■ EXERCISE BRIEF: Each line holding the string "categoriser" is to be copied from the data.

Stored data:
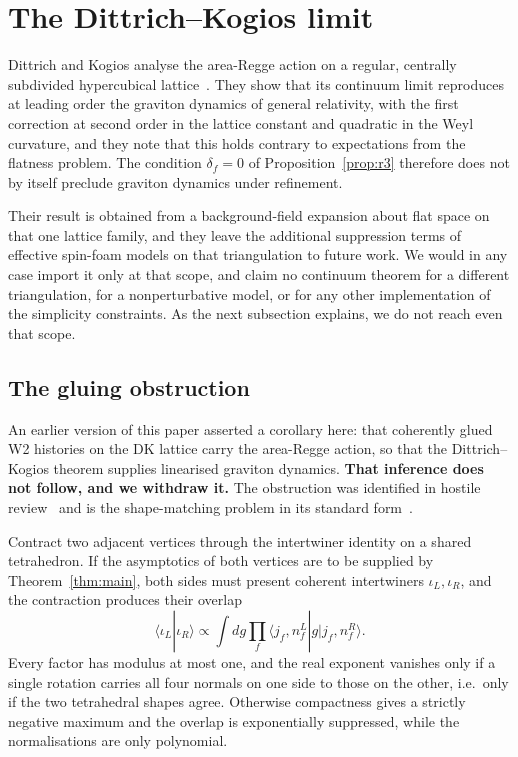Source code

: \documentclass[11pt]{article}
\numberwithin{equation}{section}
\theoremstyle{definition}
\theoremstyle{remark}
\begin{document}
\section{The Dittrich--Kogios limit}\label{sec:r4}

Dittrich and Kogios analyse the area-Regge action on a regular, centrally
subdivided hypercubical lattice~\cite{DittrichKogios2023}. They show that its
continuum limit reproduces at leading order the graviton dynamics of general
relativity, with the first correction at second order in the lattice constant
and quadratic in the Weyl curvature, and they note that this holds contrary to
expectations from the flatness problem. The condition $\delta_f=0$ of
Proposition~\ref{prop:r3} therefore does not by itself preclude graviton dynamics
under refinement.

Their result is obtained from a background-field expansion about flat space on
that one lattice family, and they leave the additional suppression terms of
effective spin-foam models on that triangulation to future work. We would in any
case import it only at that scope, and claim no continuum theorem for a different
triangulation, for a nonperturbative model, or for any other implementation of
the simplicity constraints. As the next subsection explains, we do not reach even
that scope.

\subsection*{The gluing obstruction}

An earlier version of this paper asserted a corollary here: that coherently glued
W2 histories on the DK lattice carry the area-Regge action, so that the
Dittrich--Kogios theorem supplies linearised graviton dynamics. \textbf{That
inference does not follow, and we withdraw it.} The obstruction was identified in
hostile review~\cite{PR357} and is the shape-matching problem in its standard
form~\cite{DittrichSpeziale2008}.

Contract two adjacent vertices through the intertwiner identity on a shared
tetrahedron. If the asymptotics of both vertices are to be supplied by
Theorem~\ref{thm:main}, both sides must present coherent intertwiners
$\iota_L,\iota_R$, and the contraction produces their overlap
\[
\langle\iota_L|\iota_R\rangle
\propto\int dg\prod_f\langle j_f,n^L_f|g|j_f,n^R_f\rangle .
\]
Every factor has modulus at most one, and the real exponent vanishes only if a
single rotation carries all four normals on one side to those on the other, i.e.\
only if the two tetrahedral shapes agree. Otherwise compactness gives a strictly
negative maximum and the overlap is exponentially suppressed, while the
normalisations are only polynomial.
\end{document}
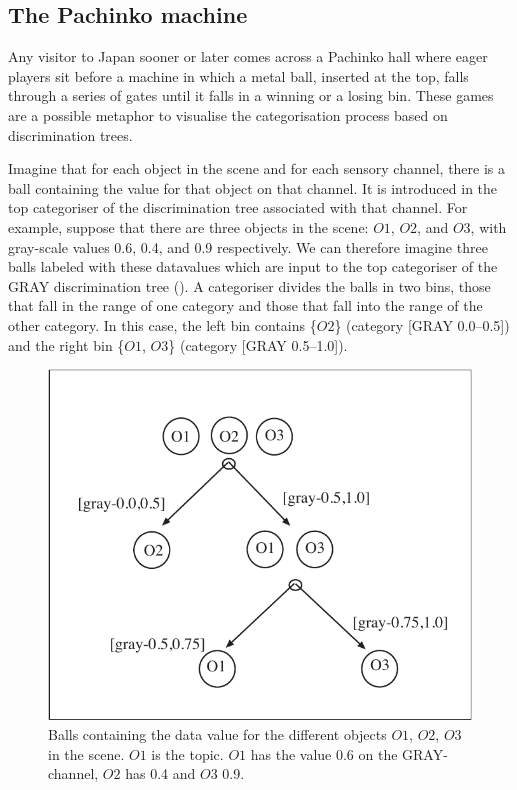 \subsection{The Pachinko machine}

Any visitor to Japan sooner or later comes across a 
Pachinko hall where eager players sit before a 
machine in which a metal ball, inserted at the top, 
falls through a series of gates until it falls in 
a winning or a losing bin. These games are
a possible metaphor to visualise the categorisation process
based on discrimination trees. 

Imagine that for each object in
the scene and for each sensory channel, there is a ball
containing the value for that object on that channel. It
is introduced in the top categoriser of the 
discrimination tree associated with that channel. 
For example, suppose that there are three
objects in the scene: $O1$, $O2$, and $O3$, 
with gray-scale values 0.6, 0.4, and 0.9 respectively. 
We can therefore imagine three balls labeled with these datavalues
which are input to the top categoriser of the 
GRAY discrimination tree (). 
A categoriser divides the balls in two bins, 
those that fall in the range of 
one category and those that fall into the range of the other
category. In this case, the left bin contains \{$O2$\} 
(category [GRAY 0.0–0.5]) 
and the right bin \{$O1$, $O3$\} (category [GRAY 0.5–1.0]). 

\begin{figure}[htbp]
  \centerline{\includegraphics[width=.65\textwidth]{chap4/figs/balls.pdf}}
\caption{\label{balls}Balls containing
the data value for the different objects
$O1$, $O2$, $O3$ in the scene. $O1$ is the topic.
$O1$ has the value 0.6 on the GRAY-channel, $O2$ has
0.4 and $O3$ 0.9.} 
\end{figure}

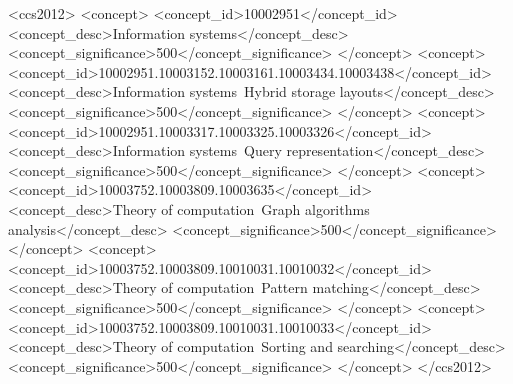 %
%

\begin{CCSXML} <ccs2012> <concept> <concept_id>10002951</concept_id> <concept_desc>Information systems</concept_desc> <concept_significance>500</concept_significance> </concept> <concept> <concept_id>10002951.10003152.10003161.10003434.10003438</concept_id> <concept_desc>Information systems~Hybrid storage layouts</concept_desc> <concept_significance>500</concept_significance> </concept> <concept> <concept_id>10002951.10003317.10003325.10003326</concept_id> <concept_desc>Information systems~Query representation</concept_desc> <concept_significance>500</concept_significance> </concept> <concept> <concept_id>10003752.10003809.10003635</concept_id> <concept_desc>Theory of computation~Graph algorithms analysis</concept_desc> <concept_significance>500</concept_significance> </concept> <concept> <concept_id>10003752.10003809.10010031.10010032</concept_id> <concept_desc>Theory of computation~Pattern matching</concept_desc> <concept_significance>500</concept_significance> </concept> <concept> <concept_id>10003752.10003809.10010031.10010033</concept_id> <concept_desc>Theory of computation~Sorting and searching</concept_desc> <concept_significance>500</concept_significance> </concept> </ccs2012> \end{CCSXML}
     

\printccsdesc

■ TASK SOLUTION:
is introduced in the top categoriser of the 
which are input to the top categoriser of the 
A categoriser divides the balls in two bins, 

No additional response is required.